[What is being asked]: Your answer should repeat every line of the records below in which the word "Insertion" appears.

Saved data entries
----
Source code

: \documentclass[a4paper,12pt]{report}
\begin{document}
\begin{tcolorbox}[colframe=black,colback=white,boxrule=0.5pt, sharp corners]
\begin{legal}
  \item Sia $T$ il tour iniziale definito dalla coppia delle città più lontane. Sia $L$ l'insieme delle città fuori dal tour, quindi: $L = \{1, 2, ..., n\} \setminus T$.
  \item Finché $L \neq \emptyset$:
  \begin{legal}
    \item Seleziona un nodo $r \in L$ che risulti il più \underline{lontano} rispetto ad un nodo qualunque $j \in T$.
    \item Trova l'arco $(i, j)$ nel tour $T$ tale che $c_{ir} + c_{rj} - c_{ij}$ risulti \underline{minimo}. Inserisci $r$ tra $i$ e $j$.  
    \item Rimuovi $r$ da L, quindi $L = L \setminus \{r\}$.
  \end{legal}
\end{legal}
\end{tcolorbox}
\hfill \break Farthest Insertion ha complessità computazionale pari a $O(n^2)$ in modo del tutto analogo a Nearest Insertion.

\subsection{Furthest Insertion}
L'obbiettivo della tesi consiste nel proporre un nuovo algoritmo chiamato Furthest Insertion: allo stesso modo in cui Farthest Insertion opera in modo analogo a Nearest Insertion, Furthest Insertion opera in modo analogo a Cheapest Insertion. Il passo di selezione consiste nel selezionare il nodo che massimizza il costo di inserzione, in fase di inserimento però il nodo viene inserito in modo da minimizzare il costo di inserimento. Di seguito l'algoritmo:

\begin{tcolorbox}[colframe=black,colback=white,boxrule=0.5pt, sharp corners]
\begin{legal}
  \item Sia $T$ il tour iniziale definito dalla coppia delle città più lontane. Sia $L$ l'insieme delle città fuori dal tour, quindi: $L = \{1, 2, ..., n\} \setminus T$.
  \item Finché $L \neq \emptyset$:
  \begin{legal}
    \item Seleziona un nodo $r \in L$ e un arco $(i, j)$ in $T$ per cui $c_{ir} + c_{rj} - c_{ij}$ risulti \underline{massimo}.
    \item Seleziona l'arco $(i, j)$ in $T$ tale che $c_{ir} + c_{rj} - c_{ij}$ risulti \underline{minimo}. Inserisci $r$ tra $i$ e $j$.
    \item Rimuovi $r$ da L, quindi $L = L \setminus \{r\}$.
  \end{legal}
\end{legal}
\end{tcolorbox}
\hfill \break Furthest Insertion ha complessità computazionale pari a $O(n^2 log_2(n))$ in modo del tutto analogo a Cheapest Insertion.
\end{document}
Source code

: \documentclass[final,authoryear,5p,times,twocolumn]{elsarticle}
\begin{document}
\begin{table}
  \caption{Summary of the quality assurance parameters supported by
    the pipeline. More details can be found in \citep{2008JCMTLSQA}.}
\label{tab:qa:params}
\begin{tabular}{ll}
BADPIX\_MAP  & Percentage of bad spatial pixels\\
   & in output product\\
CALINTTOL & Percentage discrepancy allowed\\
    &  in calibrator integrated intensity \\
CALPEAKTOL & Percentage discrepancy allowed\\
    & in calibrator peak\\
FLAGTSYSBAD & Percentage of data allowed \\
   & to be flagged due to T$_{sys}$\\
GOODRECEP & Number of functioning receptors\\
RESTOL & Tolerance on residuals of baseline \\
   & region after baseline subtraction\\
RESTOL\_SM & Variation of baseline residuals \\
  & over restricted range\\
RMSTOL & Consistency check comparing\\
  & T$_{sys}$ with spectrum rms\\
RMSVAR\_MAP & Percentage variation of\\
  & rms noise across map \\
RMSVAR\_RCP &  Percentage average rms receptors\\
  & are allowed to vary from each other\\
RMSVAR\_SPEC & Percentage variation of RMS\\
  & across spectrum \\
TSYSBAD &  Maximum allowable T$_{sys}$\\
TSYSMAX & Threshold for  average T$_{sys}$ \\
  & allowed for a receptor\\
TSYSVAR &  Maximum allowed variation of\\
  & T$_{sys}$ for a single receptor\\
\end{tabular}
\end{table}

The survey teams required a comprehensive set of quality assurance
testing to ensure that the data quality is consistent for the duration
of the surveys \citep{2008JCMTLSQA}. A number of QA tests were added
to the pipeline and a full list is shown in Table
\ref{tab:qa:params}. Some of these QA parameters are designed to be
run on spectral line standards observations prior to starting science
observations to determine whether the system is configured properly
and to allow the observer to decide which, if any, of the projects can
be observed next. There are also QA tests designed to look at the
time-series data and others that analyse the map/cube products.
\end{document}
----
[Finished exercise]:
\hfill \break Farthest Insertion ha complessità computazionale pari a $O(n^2)$ in modo del tutto analogo a Nearest Insertion.
\subsection{Furthest Insertion}
L'obbiettivo della tesi consiste nel proporre un nuovo algoritmo chiamato Furthest Insertion: allo stesso modo in cui Farthest Insertion opera in modo analogo a Nearest Insertion, Furthest Insertion opera in modo analogo a Cheapest Insertion. Il passo di selezione consiste nel selezionare il nodo che massimizza il costo di inserzione, in fase di inserimento però il nodo viene inserito in modo da minimizzare il costo di inserimento. Di seguito l'algoritmo:
\hfill \break Furthest Insertion ha complessità computazionale pari a $O(n^2 log_2(n))$ in modo del tutto analogo a Cheapest Insertion.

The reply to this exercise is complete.